Um dos grandes desafios dos cientistas é desvendar a estrutura genética que possibilita algumas pessoas viver mais do que 110 anos.

3 de Maio de 2018


Um dos grandes desafios dos cientistas é desvendar a estrutura genética que possibilita algumas pessoas viver mais do que 110 anos. Em um esforço multicêntrico que envolveu o Instituto de Biologia Sistêmica, o Grupo de Pesquisa Gerontológica e as Universidades de Standford e Califórnia, nos Estados Unidos, surgiu uma pista. Foi encontrada uma variante genética que apesar de ser considerada altamente patogênica não causou nenhuma doença ao seu portador.

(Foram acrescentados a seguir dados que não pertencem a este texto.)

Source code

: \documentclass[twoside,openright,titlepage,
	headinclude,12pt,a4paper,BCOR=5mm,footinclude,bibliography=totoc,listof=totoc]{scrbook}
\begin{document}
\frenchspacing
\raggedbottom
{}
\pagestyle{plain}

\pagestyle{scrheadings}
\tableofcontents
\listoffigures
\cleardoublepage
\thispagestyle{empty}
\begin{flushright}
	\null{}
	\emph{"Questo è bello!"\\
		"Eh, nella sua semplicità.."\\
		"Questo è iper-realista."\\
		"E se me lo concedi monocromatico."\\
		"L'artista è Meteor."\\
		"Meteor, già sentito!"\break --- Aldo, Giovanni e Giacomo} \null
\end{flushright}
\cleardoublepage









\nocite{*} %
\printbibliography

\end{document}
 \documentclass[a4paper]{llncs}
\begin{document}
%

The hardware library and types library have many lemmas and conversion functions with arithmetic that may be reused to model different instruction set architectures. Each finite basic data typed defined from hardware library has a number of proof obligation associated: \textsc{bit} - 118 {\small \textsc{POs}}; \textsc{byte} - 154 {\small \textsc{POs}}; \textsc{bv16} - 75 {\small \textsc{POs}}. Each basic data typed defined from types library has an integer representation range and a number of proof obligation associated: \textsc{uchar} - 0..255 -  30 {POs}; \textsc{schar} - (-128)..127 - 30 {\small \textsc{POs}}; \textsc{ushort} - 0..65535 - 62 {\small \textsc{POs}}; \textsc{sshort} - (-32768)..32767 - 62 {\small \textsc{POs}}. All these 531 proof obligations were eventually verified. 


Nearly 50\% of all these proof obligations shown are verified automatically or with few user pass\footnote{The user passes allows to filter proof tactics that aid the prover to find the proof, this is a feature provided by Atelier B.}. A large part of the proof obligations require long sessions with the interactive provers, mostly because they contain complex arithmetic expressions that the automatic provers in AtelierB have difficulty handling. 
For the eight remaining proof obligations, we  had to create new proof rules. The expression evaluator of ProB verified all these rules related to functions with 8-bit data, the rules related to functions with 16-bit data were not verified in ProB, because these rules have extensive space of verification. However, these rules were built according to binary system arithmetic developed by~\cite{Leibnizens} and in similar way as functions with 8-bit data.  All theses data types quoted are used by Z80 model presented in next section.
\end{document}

O achado fez acender um alerta a ponto de a Faculdade Americana de Medicina Genética recomendar aos cientistas que relatem se for localizada em mais alguém. O estudo consistia em realizar o sequenciamento completo dos genomas de todos os 17 participantes para buscar possíveis variações raras nas proteínas, que explicassem a idade avançada. A princípio os resultados não mostraram evidências significativas de uma única causa da longevidade. Foi em apenas um desses voluntários que acharam a variante altamente patogênica. Os dados do estudo , que inclui as sequências de DNA e a lista de raras variantes que alteram a proteína dos 17 supercentenários, estão agora disponíveis para pesquisas futuras sobre longevidade extrema. Leia o artigo original aqui .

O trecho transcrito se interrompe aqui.